Lewis Hamilton s’est de nouveau annoncé dans le monde de la Formule 1 avec une superbe première victoire en tant que pilote Ferrari lors du Grand Prix de Barcelone-Catalogne.
Le septuple champion a remonté les années avec une belle performance, Ferrari exécutant une stratégie à trois arrêts pour le placer fermement en lice, cimentée par une voiture de sécurité virtuelle qui l’a vu devancer les deux Mercedes.

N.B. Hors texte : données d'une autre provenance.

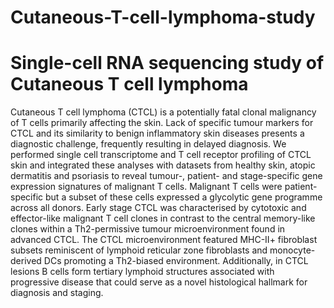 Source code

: # Cutaneous-T-cell-lymphoma-study
# Single-cell RNA sequencing study of Cutaneous T cell lymphoma

Cutaneous T cell lymphoma (CTCL) is a potentially fatal clonal malignancy of T cells primarily affecting the skin. Lack of specific tumour markers for CTCL and its similarity to benign inflammatory skin diseases presents a diagnostic challenge, frequently resulting in delayed diagnosis. We performed single cell transcriptome and T cell receptor profiling of CTCL skin and integrated these analyses with datasets from healthy skin, atopic dermatitis and psoriasis to reveal tumour-, patient- and stage-specific gene expression signatures of malignant T cells. Malignant T cells were patient-specific but a subset of these cells expressed a glycolytic gene programme across all donors. Early stage CTCL was characterised by cytotoxic and effector-like malignant T cell clones in contrast to the central memory-like clones within a Th2-permissive tumour microenvironment found in advanced CTCL. The CTCL microenvironment featured MHC-II+ fibroblast subsets reminiscent of lymphoid reticular zone fibroblasts and monocyte-derived DCs promoting a Th2-biased environment. Additionally, in CTCL lesions B cells form tertiary lymphoid structures associated with progressive disease that could serve as a novel histological hallmark for diagnosis and staging.
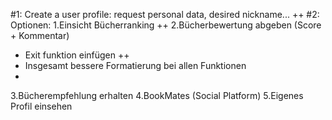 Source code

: #1: Create a user profile: request personal data, desired nickname... ++
#2: Optionen: 
1.Einsicht Bücherranking ++
2.Bücherbewertung abgeben (Score + Kommentar) 
- Exit funktion einfügen ++
- Insgesamt bessere Formatierung bei allen Funktionen
- 

3.Bücherempfehlung erhalten 
4.BookMates (Social Platform) 
5.Eigenes Profil einsehen
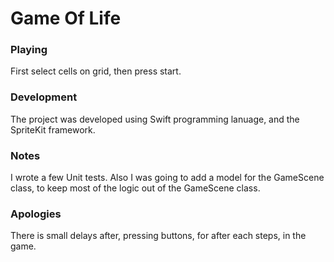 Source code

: # Game Of Life

### Playing
First select cells on grid, then press start.

### Development
The project was developed using Swift programming lanuage, and the SpriteKit framework. 

### Notes 
I wrote a few Unit tests. Also I was going to add a model for the GameScene class, to keep most of the logic out of the GameScene class. 

### Apologies 
There is small delays after, pressing buttons, for after each steps, in the game.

Andrea Kimi Antonelli était placé pour la deuxième place après avoir dépassé Russell vers la fin, mais un problème de voiture inattendu l’a vu abandonner, donnant à Russell un sursis au classement du Championnat du Monde.
Lando Norris en a profité et a pris la troisième place, complétant ce qui était le premier podium entièrement britannique en F1 en 58 ans.
Comment s’est déroulée la course
Au départ, Russell s’en est sorti proprement, tout comme Hamilton, mais cette fois, la Mercedes a suffisamment de grognement pour partir dans le virage 1.
Antonelli a conservé la troisième place, mais a subi la pression de Norris, Verstappen cherchant à se joindre à l’action. Hadjar a connu un départ lamentable, reculant considérablement dans l’ordre, terminant le premier tour à la 14e place, évité de peu par Leclerc, qui s’est précipité vers la gauche alors que la Red Bull dégringolait dans le peloton.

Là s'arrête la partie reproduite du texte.